It is almost inevitable in a dynamic economy and society such as that exists in the United States, that law lags developments in the market place. The financial services industry provides a vivid illustration.
For several decades, banking organizations were finding ways, albeit inefficiently, to operate in multiple states through separate banks, despite the federal prohibition of interstate branching. Eventually, in 1994, Congress enacted the Riegle-Neal Interstate Banking Act to allow nationwide banking. Similarly, during the 1980s and 1990s, banking organizations were attempting to offer a broader array of financial services to meet market demands, within the confines of the Bank Holding Company Act (BHCA), which to some extent inhibited them from doing so. Eventually, Congress fundamentally overhauled the BHCA in 1999, through the Gramm-Leach-Bliley Act (GLBA), and allowed banks and other financial institutions to operate, if they so chose, as fully diversified financial institutions.
The financial marketplace, as a result of these two acts, is very different than it was just a short time ago. Consumers and firms can now do business with the same bank in multiple states without having to open accounts with separate banks. In addition, the changes under GLBA have unleashed a number of major financial institutions to offer an array of banking and non-banking services to their customers. In the process, financial markets are gradually becoming more competitive, which was the main objective of both the Riegle-Neal Act and the GLBA.
The failure of Enron and several other major companies in 2002, however, has caused some to question the wisdom of the GLBA, and specifically the closer alliances between commercial and investment banking that it and preceding deregulatory measures have permitted.

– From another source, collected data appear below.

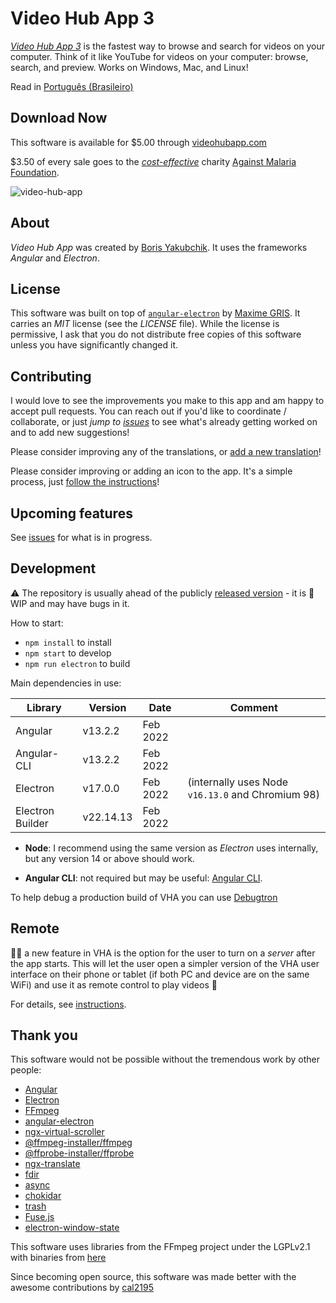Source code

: # Video Hub App 3

[*Video Hub App 3*](https://videohubapp.com/) is the fastest way to browse and search for videos on your computer. Think of it like YouTube for videos on your computer: browse, search, and preview. Works on Windows, Mac, and Linux!

Read in [Português (Brasileiro)](https://github.com/whyboris/Video-Hub-App/blob/master/README.br.md)


## Download Now

This software is available for $5.00 through [videohubapp.com](https://videohubapp.com/download)

$3.50 of every sale goes to the [_cost-effective_](https://www.givewell.org/charities/top-charities) charity [Against Malaria Foundation](https://www.againstmalaria.com/).

![video-hub-app](https://user-images.githubusercontent.com/17264277/82097107-3ed91700-96d0-11ea-8679-87fa3e07cd0b.jpg)


## About

*Video Hub App* was created by [Boris Yakubchik](https://videohubapp.com/en/about). It uses the frameworks _Angular_ and _Electron_.


## License

This software was built on top of [`angular-electron`](https://github.com/maximegris/angular-electron) by [Maxime GRIS](https://github.com/maximegris). It carries an _MIT_ license (see the _LICENSE_ file). While the license is permissive, I ask that you do not distribute free copies of this software unless you have significantly changed it.


## Contributing

I would love to see the improvements you make to this app and am happy to accept pull requests. You can reach out if you'd like to coordinate / collaborate, or just *jump to [issues](https://github.com/whyboris/Video-Hub-App/issues)* to see what's already getting worked on and to add new suggestions!

Please consider improving any of the translations, or [add a new translation](https://github.com/whyboris/Video-Hub-App/tree/master/i18n)!

Please consider improving or adding an icon to the app. It's a simple process, just [follow the instructions](https://github.com/whyboris/Video-Hub-App/tree/master/src/app/components/icon)!


## Upcoming features

See [issues](https://github.com/whyboris/Video-Hub-App/issues) for what is in progress.


## Development

⚠ The repository is usually ahead of the publicly [released version](https://github.com/whyboris/Video-Hub-App/releases) - it is 🚧 WIP and may have bugs in it.

How to start:

- `npm install` to install
- `npm start` to develop
- `npm run electron` to build

Main dependencies in use:

| Library          | Version   | Date            | Comment                                           |
| ---------------- | --------- | --------------- | ------------------------------------------------- |
| Angular          | v13.2.2   | Feb 2022        |                                                   |
| Angular-CLI      | v13.2.2   | Feb 2022        |                                                   |
| Electron         | v17.0.0   | Feb 2022        | (internally uses Node `v16.13.0` and Chromium 98) |
| Electron Builder | v22.14.13 | Feb 2022        |                                                   |

- **Node**: I recommend using the same version as _Electron_ uses internally, but any version 14 or above should work.

- **Angular CLI**: not required but may be useful: [Angular CLI](https://cli.angular.io).

To help debug a production build of VHA you can use [Debugtron](https://github.com/bytedance/debugtron)


## Remote

👩‍🚀 a new feature in VHA is the option for the user to turn on a _server_ after the app starts. This will let the user open a simpler version of the VHA user interface on their phone or tablet (if both PC and device are on the same WiFi) and use it as remote control to play videos 🚀

For details, see [instructions](https://github.com/whyboris/Video-Hub-App/blob/master/remote/README.md).


## Thank you

This software would not be possible without the tremendous work by other people:

 - [Angular](https://github.com/angular/angular)
 - [Electron](https://github.com/electron/electron)
 - [FFmpeg](https://www.ffmpeg.org/)
 - [angular-electron](https://github.com/maximegris/angular-electron)
 - [ngx-virtual-scroller](https://github.com/rintoj/ngx-virtual-scroller)
 - [@ffmpeg-installer/ffmpeg](https://www.npmjs.com/package/@ffmpeg-installer/ffmpeg)
 - [@ffprobe-installer/ffprobe](https://www.npmjs.com/package/@ffprobe-installer/ffprobe)
 - [ngx-translate](https://github.com/ngx-translate/core)
 - [fdir](https://github.com/thecodrr/fdir)
 - [async](https://github.com/caolan/async)
 - [chokidar](https://github.com/paulmillr/chokidar)
 - [trash](https://github.com/sindresorhus/trash)
 - [Fuse.js](https://github.com/krisk/Fuse)
 - [electron-window-state](https://github.com/mawie81/electron-window-state)

This software uses libraries from the FFmpeg project under the LGPLv2.1 with binaries from [here](https://github.com/kribblo/node-ffmpeg-installer#the-binaries)

Since becoming open source, this software was made better with the awesome contributions by [cal2195](https://github.com/cal2195)
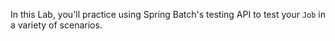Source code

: In this Lab, you'll practice using Spring Batch's testing API to test your `Job` in a variety of scenarios.
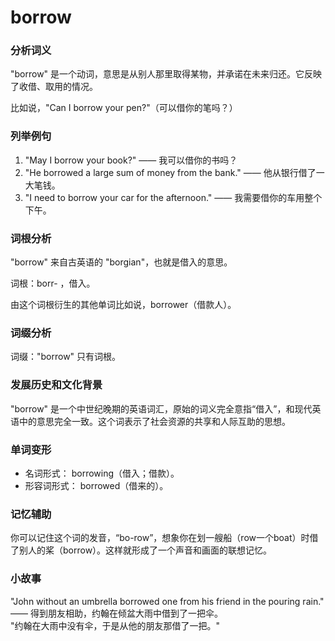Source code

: # borrow

### 分析词义

  

"borrow" 是一个动词，意思是从别人那里取得某物，并承诺在未来归还。它反映了收借、取用的情况。

  

比如说，"Can I borrow your pen?"（可以借你的笔吗？）

  

### 列举例句

  

1.  "May I borrow your book?" —— 我可以借你的书吗？
2.  "He borrowed a large sum of money from the bank." —— 他从银行借了一大笔钱。
3.  "I need to borrow your car for the afternoon." —— 我需要借你的车用整个下午。

  

### 词根分析

  

"borrow" 来自古英语的 "borgian"，也就是借入的意思。

  

词根：borr- ，借入。

  

由这个词根衍生的其他单词比如说，borrower（借款人）。

  

### 词缀分析

  

词缀："borrow" 只有词根。

  

### 发展历史和文化背景

  

"borrow" 是一个中世纪晚期的英语词汇，原始的词义完全意指“借入”，和现代英语中的意思完全一致。这个词表示了社会资源的共享和人际互助的思想。

  

### 单词变形

  

*   名词形式： borrowing（借入；借款）。
*   形容词形式： borrowed（借来的）。

  

### 记忆辅助

  

你可以记住这个词的发音，“bo-row”，想象你在划一艘船（row一个boat）时借了别人的桨（borrow）。这样就形成了一个声音和画面的联想记忆。

  

### 小故事

  

"John without an umbrella borrowed one from his friend in the pouring rain." —— 得到朋友相助，约翰在倾盆大雨中借到了一把伞。  
"约翰在大雨中没有伞，于是从他的朋友那借了一把。"
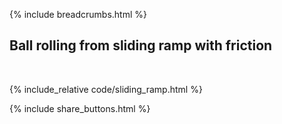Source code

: {% include breadcrumbs.html %}

## Ball rolling from sliding ramp with friction
<div class="header_line"><br/></div>

{% include_relative code/sliding_ramp.html %}

<p style="clear: both;"></p>

{% include share_buttons.html %}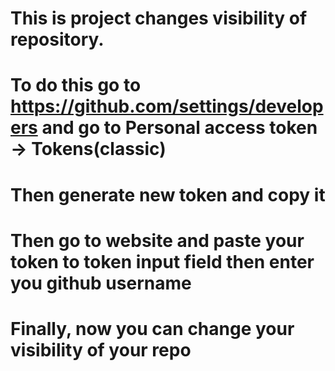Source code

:# This is project changes visibility of repository.

# To do this go to https://github.com/settings/developers and go to Personal access token -> Tokens(classic)

# Then generate new token and copy it

# Then go to website and paste your token to token input field then enter you github username

# Finally, now you can change your visibility of your repo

In particular, charges have been leveled at bank lenders that they may have extended loans to these companies (which later could not repay them) at bargain basement rates on the condition that they use the investment banking services of the banks’ affiliates. If true, then such “tying” arrangements would violate at least three provisions of federal law: the long-standing anti-tying prohibition under Section 106 of the BHCA; the requirement under Section 23B of the Federal Reserve Act that bank loans made to customers of affiliates under many circumstances be on “arms-length” terms; and the general requirements under federal banking laws that banks operate in a “safe and sound” manner. Both the Comptroller of the Currency and the Federal Reserve Board have looked into these charges and so far found them without basis (although the regulators are continuing their investigation).